Certains de nos compatriotes nés en Algérie ou établis de longue date connaissent des difficultés liées à la précarité de leur situation. Face à ces préoccupations, je tiens à rappeler ici l'esprit de solidarité qui anime le gouvernement vis-à-vis de l'ensemble des Français qu'ils vivent sur le sol national ou à l'étranger. Cette volonté a conduit le ministère des Affaires étrangères à maintenir, voire à accroître, les moyens du comité consulaire pour la protection et l'action sociale et du comité pour l'emploi et la formation. A cet égard, je souhaite rendre un hommage particulier à l'extraordinaire travail de proximité qu'accomplissent les associations de solidarité et de bienfaisance d'Alger, d'Oran et d'Annaba, ainsi qu'aux petites soeurs des pauvres qui prennent en charge certains de nos compatriotes isolés et démunis.

Je terminerai mon intervention par un sujet auquel nous attachons une grande importance : le travail de mémoire que les présidents Chirac et Bouteflika ont souhaité engager entre nos deux pays.

Il s'agit du plan d'action et de coopération relatif aux sépultures civiles françaises en Algérie. Après un premier recensement des cimetières chrétiens et israélites, conduit au lendemain de la visite d'Etat du président Chirac, des propositions de travaux d'entretien et de regroupement ont été formulées. Des collectivités locales françaises, mais aussi des particuliers, ont été invités à apporter leur contribution au travers d'un fonds de concours. Je salue notamment à cet égard la région Provence Alpes Côte d'Azur, les villes de Bordeaux et de Toulouse qui ont été les premières à répondre à ce plan. Je tiens à souligner, pour les en remercier très vivement, la pleine collaboration et la grande disponibilité des autorités algériennes pour la mise en oeuvre de ce plan tant au niveau central qu'au niveau local.

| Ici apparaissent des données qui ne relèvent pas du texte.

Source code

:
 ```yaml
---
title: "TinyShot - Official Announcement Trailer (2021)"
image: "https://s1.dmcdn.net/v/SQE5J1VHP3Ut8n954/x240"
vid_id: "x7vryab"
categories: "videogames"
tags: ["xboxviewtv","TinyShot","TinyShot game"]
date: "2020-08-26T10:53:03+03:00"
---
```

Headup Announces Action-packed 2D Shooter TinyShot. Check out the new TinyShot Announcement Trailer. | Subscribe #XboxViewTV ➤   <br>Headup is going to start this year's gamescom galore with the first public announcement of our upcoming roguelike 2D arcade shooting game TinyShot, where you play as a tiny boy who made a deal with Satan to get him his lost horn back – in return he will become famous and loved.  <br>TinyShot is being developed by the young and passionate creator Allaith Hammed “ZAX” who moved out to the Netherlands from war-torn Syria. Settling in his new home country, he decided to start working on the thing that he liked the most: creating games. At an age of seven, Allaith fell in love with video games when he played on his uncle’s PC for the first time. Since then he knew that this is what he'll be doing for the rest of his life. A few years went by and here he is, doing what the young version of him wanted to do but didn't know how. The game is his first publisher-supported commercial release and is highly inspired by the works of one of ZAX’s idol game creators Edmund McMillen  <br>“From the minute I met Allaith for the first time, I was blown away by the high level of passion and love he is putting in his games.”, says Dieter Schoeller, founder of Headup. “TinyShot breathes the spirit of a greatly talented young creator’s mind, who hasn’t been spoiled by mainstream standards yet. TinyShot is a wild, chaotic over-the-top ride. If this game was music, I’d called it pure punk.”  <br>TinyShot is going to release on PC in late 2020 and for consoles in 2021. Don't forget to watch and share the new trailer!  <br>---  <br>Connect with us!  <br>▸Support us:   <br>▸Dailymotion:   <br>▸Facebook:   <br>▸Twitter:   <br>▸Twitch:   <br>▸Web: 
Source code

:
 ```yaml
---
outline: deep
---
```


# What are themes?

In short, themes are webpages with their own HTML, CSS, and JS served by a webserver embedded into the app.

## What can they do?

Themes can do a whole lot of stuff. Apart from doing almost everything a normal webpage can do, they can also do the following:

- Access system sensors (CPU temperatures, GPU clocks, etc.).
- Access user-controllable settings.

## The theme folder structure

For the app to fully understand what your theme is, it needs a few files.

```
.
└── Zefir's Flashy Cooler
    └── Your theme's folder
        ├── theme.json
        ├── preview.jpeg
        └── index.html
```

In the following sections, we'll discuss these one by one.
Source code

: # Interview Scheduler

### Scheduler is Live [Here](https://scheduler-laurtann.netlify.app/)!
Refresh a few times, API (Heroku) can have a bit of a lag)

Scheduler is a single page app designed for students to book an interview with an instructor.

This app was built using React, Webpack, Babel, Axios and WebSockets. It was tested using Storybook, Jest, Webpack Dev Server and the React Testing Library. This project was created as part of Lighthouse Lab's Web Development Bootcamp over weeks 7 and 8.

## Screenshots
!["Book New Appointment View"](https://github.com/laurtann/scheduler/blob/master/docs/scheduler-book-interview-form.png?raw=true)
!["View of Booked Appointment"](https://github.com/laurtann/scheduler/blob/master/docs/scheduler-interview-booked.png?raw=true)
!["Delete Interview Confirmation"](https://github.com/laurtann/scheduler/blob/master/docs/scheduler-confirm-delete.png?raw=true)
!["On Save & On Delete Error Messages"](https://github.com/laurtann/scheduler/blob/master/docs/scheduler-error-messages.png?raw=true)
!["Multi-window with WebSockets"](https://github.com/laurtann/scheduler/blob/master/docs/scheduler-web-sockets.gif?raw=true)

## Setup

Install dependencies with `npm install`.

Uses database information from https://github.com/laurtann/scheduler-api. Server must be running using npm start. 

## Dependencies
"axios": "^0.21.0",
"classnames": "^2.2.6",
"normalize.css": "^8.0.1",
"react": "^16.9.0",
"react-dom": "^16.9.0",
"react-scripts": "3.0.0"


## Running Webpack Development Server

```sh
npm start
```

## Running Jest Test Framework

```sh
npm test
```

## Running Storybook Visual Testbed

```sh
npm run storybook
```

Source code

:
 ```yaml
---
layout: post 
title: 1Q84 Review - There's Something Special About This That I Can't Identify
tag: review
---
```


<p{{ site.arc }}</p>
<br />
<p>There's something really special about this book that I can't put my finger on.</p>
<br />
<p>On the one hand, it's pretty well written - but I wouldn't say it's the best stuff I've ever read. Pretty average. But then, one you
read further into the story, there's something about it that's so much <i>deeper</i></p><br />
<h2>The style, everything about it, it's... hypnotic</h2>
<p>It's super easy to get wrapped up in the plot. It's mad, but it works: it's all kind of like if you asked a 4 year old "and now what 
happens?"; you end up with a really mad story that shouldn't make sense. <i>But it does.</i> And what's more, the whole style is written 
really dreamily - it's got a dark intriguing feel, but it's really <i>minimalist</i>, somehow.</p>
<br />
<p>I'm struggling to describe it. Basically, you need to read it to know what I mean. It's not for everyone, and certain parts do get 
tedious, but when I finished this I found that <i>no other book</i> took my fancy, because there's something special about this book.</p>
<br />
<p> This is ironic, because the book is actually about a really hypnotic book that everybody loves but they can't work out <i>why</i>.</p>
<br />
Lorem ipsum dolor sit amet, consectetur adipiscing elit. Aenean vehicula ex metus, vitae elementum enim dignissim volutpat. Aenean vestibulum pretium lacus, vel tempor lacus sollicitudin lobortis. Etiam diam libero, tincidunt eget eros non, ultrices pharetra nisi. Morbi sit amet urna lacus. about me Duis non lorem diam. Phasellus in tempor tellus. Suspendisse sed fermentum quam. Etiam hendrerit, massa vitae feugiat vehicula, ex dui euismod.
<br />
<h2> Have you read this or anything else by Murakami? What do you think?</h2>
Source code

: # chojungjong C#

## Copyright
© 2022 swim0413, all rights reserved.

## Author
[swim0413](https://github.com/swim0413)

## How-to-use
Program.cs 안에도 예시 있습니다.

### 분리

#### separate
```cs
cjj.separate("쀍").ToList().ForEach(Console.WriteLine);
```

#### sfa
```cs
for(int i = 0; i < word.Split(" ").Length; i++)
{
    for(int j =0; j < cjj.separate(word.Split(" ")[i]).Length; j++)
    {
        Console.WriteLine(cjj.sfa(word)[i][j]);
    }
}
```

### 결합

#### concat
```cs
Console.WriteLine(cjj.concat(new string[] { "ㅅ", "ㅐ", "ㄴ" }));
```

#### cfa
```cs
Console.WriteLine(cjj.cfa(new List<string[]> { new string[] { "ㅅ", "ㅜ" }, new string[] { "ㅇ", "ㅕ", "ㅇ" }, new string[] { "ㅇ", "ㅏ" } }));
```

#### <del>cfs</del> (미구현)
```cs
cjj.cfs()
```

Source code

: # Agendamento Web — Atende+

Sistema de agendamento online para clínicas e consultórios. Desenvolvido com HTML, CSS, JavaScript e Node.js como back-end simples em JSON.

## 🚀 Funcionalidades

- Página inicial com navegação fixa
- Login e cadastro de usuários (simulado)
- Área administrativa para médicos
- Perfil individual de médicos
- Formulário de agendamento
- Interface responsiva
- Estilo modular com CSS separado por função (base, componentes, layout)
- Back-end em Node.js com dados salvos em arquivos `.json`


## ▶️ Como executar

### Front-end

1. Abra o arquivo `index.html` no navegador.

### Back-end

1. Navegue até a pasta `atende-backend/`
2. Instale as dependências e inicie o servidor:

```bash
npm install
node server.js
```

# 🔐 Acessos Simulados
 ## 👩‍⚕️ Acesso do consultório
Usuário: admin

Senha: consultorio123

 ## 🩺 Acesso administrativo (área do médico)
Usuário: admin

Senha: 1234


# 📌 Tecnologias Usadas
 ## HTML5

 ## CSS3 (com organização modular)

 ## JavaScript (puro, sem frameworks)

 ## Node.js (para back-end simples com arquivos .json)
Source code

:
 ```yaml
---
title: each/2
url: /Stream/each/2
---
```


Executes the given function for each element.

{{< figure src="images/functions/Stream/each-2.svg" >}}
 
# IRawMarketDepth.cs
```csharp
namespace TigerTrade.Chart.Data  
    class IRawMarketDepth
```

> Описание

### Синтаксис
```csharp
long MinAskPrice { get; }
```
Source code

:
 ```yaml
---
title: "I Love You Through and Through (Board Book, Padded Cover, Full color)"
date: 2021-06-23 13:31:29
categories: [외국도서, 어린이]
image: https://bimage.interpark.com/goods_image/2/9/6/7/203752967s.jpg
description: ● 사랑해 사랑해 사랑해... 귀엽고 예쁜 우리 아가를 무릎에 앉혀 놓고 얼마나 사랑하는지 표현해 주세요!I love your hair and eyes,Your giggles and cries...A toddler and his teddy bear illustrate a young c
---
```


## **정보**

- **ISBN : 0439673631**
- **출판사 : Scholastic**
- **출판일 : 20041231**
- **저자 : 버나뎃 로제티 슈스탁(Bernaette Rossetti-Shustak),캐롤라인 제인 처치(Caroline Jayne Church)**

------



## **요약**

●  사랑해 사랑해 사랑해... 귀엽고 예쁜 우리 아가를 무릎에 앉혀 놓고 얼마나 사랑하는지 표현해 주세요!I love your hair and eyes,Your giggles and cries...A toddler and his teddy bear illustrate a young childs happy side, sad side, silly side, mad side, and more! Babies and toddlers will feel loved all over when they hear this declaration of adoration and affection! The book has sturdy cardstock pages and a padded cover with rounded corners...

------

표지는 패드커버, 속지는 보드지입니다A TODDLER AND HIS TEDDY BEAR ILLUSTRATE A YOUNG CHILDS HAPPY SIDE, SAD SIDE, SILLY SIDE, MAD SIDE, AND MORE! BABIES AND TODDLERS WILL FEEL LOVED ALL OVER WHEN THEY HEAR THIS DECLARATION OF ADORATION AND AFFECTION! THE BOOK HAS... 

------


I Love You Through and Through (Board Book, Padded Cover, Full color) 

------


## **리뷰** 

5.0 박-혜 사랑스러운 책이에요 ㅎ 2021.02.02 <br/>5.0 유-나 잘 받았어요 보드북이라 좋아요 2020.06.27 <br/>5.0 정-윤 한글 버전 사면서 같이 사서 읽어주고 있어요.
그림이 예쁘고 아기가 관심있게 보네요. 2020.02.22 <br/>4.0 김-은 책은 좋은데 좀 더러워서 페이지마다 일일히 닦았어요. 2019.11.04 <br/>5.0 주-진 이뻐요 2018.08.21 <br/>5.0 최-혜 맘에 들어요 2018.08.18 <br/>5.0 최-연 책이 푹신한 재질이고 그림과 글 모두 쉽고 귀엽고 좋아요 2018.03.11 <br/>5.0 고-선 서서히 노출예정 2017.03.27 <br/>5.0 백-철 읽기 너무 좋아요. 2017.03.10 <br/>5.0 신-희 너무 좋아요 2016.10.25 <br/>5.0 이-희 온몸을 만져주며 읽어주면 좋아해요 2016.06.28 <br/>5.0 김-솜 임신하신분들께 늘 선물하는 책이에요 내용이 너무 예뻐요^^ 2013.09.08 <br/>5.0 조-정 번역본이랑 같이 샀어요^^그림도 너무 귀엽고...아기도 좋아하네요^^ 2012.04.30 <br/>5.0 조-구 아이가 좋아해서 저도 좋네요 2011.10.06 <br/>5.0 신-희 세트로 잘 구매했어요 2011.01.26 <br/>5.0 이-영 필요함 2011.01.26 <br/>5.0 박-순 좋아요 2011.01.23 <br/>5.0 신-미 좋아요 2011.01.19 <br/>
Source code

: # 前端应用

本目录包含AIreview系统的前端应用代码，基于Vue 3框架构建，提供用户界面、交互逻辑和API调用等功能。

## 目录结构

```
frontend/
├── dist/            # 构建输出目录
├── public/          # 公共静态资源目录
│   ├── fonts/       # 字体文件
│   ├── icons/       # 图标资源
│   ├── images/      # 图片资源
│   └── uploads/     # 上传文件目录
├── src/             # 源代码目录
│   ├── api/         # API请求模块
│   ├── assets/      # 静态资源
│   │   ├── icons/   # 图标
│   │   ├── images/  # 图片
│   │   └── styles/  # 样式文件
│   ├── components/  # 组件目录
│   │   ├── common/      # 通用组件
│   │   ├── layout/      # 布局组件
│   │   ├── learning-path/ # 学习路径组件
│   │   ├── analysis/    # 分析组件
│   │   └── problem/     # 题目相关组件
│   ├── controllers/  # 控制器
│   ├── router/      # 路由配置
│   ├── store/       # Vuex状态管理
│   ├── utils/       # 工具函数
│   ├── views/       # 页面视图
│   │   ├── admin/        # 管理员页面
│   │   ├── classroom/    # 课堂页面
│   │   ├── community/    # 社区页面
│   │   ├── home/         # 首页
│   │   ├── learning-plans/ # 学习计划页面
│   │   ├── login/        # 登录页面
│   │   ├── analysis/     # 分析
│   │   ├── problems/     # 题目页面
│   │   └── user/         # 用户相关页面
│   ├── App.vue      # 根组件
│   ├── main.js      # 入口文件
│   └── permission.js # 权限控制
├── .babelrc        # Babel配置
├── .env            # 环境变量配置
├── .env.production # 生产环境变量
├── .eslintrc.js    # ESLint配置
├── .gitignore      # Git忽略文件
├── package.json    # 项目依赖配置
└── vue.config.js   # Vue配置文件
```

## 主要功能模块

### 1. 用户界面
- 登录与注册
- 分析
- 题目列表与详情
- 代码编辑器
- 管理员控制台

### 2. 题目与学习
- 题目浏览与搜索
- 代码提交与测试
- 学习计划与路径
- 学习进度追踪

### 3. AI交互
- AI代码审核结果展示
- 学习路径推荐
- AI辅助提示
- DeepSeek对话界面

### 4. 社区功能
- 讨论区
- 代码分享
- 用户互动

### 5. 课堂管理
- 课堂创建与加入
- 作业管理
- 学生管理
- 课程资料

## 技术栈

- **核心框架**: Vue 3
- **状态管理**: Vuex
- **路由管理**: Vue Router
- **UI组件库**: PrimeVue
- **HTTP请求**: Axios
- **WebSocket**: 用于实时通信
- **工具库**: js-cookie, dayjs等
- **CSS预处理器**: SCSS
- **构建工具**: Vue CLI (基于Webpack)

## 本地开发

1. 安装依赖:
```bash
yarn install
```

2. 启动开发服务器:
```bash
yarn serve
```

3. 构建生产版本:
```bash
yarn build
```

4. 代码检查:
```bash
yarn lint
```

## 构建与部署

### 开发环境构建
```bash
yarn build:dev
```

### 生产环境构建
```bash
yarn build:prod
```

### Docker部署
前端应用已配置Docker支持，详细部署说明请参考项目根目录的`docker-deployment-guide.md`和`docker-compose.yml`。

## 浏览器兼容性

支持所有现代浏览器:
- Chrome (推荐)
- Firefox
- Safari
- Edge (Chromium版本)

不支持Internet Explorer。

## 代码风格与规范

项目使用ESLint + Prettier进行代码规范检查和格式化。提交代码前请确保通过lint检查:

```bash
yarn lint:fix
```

Je me rendrai demain au cimetière du Mont d'Or avec Jean-Claude Gaudin, vice-président du Sénat et maire de la Cité phocéenne, pour rendre hommage à l'action de la wilaya d'Alger et de la ville de Marseille dans ce lieu de mémoire.

Mesdames, Messieurs,

Je voudrais dire à chacune et à chacun toute ma reconnaissance pour ce que vous faites et pour ce que vous représentez pour l'image de la France dans toutes ses dimensions : politique, économique, militaire, culturelle et administrative.

J'aurai plaisir à m'entretenir avec vous de manière plus conviviale sur cette terrasse magnifique.